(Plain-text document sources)
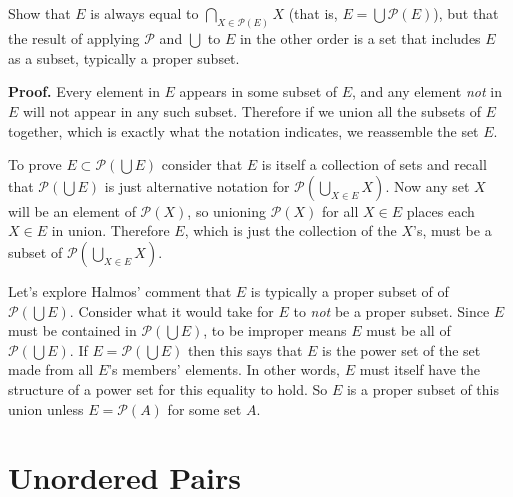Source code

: \documentclass{article}
\begin{document}
\subsection{} Show that $E$ is always equal to $\bigcap_{X \in \mathscr{P}(E)}X$ (that is, $E = \bigcup \mathscr{P}(E)$), but that the result of applying $\mathscr{P}$ and $\bigcup$ to $E$ in the other order is a set that includes $E$ as a subset, typically a proper subset.

\textbf{Proof.} Every element in $E$ appears in some subset of $E$, and any element \textit{not} in $E$ will not appear in any such subset. Therefore if we union all the subsets of $E$ together, which is exactly what the notation indicates, we reassemble the set $E$.

To prove $E \subset \mathscr{P}\left(\bigcup E\right)$ consider that $E$ is itself a collection of sets and recall that $\mathscr{P}\left(\bigcup E\right)$ is just alternative notation for $\mathscr{P}\left(\bigcup_{X \in E} X\right)$. Now any set $X$ will be an element of $\mathscr{P}(X)$, so unioning $\mathscr{P}(X)$ for all $X \in E$ places each $X \in E$ in union. Therefore $E$, which is just the collection of the $X$'s, must be a subset of $\mathscr{P}(\bigcup_{X \in E} X)$. 

Let's explore Halmos' comment that $E$ is typically a proper subset of of $\mathscr{P}\left(\bigcup E\right)$. Consider what it would take for $E$ to \textit{not} be a proper subset. Since $E$ must be contained in $\mathscr{P}\left(\bigcup E\right)$, to be improper means $E$ must be all of $\mathscr{P}\left(\bigcup E\right)$. If $E = \mathscr{P}\left(\bigcup E\right)$ then this says that $E$ is the power set of the set made from all $E$'s members' elements. In other words, $E$ must itself have the structure of a power set for this equality to hold. So $E$ is a proper subset of this union unless $E = \mathscr{P}(A)$ for some set $A$.

\section{Unordered Pairs}
\end{document}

(What you need to do)
Copy the lines above exactly and exclude every image.

(Output below)
Source code

: \documentclass{article}
\begin{document}
\subsection{} Show that $E$ is always equal to $\bigcap_{X \in \mathscr{P}(E)}X$ (that is, $E = \bigcup \mathscr{P}(E)$), but that the result of applying $\mathscr{P}$ and $\bigcup$ to $E$ in the other order is a set that includes $E$ as a subset, typically a proper subset.

\textbf{Proof.} Every element in $E$ appears in some subset of $E$, and any element \textit{not} in $E$ will not appear in any such subset. Therefore if we union all the subsets of $E$ together, which is exactly what the notation indicates, we reassemble the set $E$.

To prove $E \subset \mathscr{P}\left(\bigcup E\right)$ consider that $E$ is itself a collection of sets and recall that $\mathscr{P}\left(\bigcup E\right)$ is just alternative notation for $\mathscr{P}\left(\bigcup_{X \in E} X\right)$. Now any set $X$ will be an element of $\mathscr{P}(X)$, so unioning $\mathscr{P}(X)$ for all $X \in E$ places each $X \in E$ in union. Therefore $E$, which is just the collection of the $X$'s, must be a subset of $\mathscr{P}(\bigcup_{X \in E} X)$. 

Let's explore Halmos' comment that $E$ is typically a proper subset of of $\mathscr{P}\left(\bigcup E\right)$. Consider what it would take for $E$ to \textit{not} be a proper subset. Since $E$ must be contained in $\mathscr{P}\left(\bigcup E\right)$, to be improper means $E$ must be all of $\mathscr{P}\left(\bigcup E\right)$. If $E = \mathscr{P}\left(\bigcup E\right)$ then this says that $E$ is the power set of the set made from all $E$'s members' elements. In other words, $E$ must itself have the structure of a power set for this equality to hold. So $E$ is a proper subset of this union unless $E = \mathscr{P}(A)$ for some set $A$.

\section{Unordered Pairs}
\end{document}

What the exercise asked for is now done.